Stored data:
────────────────────────────────────────

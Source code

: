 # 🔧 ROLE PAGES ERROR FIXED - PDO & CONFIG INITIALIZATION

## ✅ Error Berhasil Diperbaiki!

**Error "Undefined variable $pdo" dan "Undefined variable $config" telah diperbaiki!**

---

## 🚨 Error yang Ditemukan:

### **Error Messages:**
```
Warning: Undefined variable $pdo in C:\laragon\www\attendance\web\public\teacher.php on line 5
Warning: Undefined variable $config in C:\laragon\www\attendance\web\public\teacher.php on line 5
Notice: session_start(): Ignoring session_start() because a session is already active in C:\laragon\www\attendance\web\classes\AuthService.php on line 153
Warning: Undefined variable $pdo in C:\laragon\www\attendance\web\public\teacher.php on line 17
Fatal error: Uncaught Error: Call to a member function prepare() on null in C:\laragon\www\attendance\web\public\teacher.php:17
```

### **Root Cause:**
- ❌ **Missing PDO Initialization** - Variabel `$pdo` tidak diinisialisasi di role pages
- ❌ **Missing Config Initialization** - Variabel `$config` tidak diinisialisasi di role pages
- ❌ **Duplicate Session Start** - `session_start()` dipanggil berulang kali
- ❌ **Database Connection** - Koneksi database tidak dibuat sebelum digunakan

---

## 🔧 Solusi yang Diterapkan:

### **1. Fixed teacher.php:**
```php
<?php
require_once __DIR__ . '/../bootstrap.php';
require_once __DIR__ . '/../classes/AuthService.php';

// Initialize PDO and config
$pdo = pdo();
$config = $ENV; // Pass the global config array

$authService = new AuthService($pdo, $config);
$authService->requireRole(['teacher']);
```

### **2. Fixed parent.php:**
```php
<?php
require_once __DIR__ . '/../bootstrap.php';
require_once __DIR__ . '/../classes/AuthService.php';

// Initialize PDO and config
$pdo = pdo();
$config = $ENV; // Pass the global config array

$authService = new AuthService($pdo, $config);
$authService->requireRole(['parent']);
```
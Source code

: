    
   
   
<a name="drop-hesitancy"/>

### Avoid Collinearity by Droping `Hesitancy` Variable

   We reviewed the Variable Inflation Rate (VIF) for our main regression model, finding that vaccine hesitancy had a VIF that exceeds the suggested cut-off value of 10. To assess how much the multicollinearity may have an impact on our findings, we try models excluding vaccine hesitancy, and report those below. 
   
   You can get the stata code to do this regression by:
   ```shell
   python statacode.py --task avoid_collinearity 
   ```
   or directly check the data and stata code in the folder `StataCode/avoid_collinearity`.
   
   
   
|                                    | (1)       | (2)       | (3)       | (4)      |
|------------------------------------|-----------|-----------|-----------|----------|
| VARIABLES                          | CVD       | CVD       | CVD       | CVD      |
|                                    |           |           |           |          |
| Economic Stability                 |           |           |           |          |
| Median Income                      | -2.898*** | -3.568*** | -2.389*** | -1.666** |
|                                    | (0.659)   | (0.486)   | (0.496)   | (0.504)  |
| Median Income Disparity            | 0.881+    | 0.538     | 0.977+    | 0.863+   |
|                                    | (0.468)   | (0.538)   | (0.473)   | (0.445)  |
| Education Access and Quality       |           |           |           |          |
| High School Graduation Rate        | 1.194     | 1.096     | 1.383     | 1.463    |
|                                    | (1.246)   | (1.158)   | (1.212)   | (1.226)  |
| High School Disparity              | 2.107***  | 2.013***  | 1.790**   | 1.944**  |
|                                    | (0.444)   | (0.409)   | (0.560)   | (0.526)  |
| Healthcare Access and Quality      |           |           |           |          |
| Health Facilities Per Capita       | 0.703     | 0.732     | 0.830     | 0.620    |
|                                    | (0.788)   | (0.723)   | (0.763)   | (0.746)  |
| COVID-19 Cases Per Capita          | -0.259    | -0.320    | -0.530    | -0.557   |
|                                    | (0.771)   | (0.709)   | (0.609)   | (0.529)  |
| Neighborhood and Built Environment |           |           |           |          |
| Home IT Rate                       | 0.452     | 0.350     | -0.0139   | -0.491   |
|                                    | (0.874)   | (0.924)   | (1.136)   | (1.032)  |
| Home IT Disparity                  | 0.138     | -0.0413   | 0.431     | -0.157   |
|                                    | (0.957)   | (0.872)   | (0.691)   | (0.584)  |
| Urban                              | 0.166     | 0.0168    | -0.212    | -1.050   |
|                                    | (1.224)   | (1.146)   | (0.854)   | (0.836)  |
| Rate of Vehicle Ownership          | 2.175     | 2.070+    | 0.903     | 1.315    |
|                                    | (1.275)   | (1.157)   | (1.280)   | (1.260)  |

────────────────────────────────────────

PROMPT :: Return every line of the entries above that the string "Undefined" appears in.

THE COMPLETED TASK ::
**Error "Undefined variable $pdo" dan "Undefined variable $config" telah diperbaiki!**
Warning: Undefined variable $pdo in C:\laragon\www\attendance\web\public\teacher.php on line 5
Warning: Undefined variable $config in C:\laragon\www\attendance\web\public\teacher.php on line 5
Warning: Undefined variable $pdo in C:\laragon\www\attendance\web\public\teacher.php on line 17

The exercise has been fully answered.